▶ _PROBLEM TO SOLVE_:
Sort through the data and copy the lines holding the word "SolNetwork".

▶ _SOURCE DATA_:
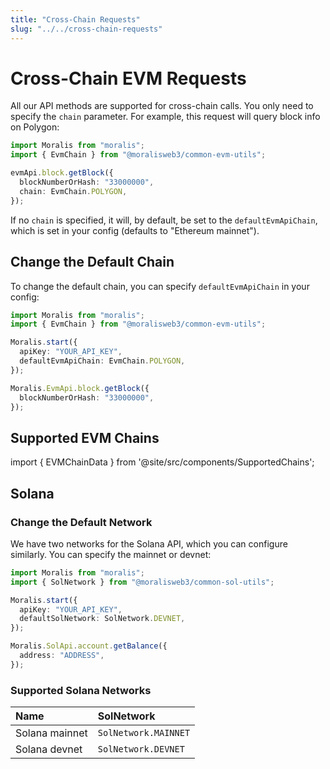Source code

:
```yaml
---
title: "Cross-Chain Requests"
slug: "../../cross-chain-requests"
---
```


# Cross-Chain EVM Requests

All our API methods are supported for cross-chain calls. You only need to specify the `chain` parameter. For example, this request will query block info on Polygon:

```typescript
import Moralis from "moralis";
import { EvmChain } from "@moralisweb3/common-evm-utils";

evmApi.block.getBlock({
  blockNumberOrHash: "33000000",
  chain: EvmChain.POLYGON,
});
```

If no `chain` is specified, it will, by default, be set to the `defaultEvmApiChain`, which is set in your config (defaults to "Ethereum mainnet").

## Change the Default Chain

To change the default chain, you can specify `defaultEvmApiChain` in your config:

```typescript
import Moralis from "moralis";
import { EvmChain } from "@moralisweb3/common-evm-utils";

Moralis.start({
  apiKey: "YOUR_API_KEY",
  defaultEvmApiChain: EvmChain.POLYGON,
});

Moralis.EvmApi.block.getBlock({
  blockNumberOrHash: "33000000",
});
```

## Supported EVM Chains

import { EVMChainData } from '@site/src/components/SupportedChains';

<EVMChainData/>

## Solana

### Change the Default Network

We have two networks for the Solana API, which you can configure similarly. You can specify the mainnet or devnet:

```typescript
import Moralis from "moralis";
import { SolNetwork } from "@moralisweb3/common-sol-utils";

Moralis.start({
  apiKey: "YOUR_API_KEY",
  defaultSolNetwork: SolNetwork.DEVNET,
});

Moralis.SolApi.account.getBalance({
  address: "ADDRESS",
});
```

### Supported Solana Networks

| Name           | SolNetwork           |
| :------------- | :------------------- |
| Solana mainnet | `SolNetwork.MAINNET` |
| Solana devnet  | `SolNetwork.DEVNET`  |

▶ _YOUR SOLUTION_:
import { SolNetwork } from "@moralisweb3/common-sol-utils";
  defaultSolNetwork: SolNetwork.DEVNET,
| Name           | SolNetwork           |
| Solana mainnet | `SolNetwork.MAINNET` |
| Solana devnet  | `SolNetwork.DEVNET`  |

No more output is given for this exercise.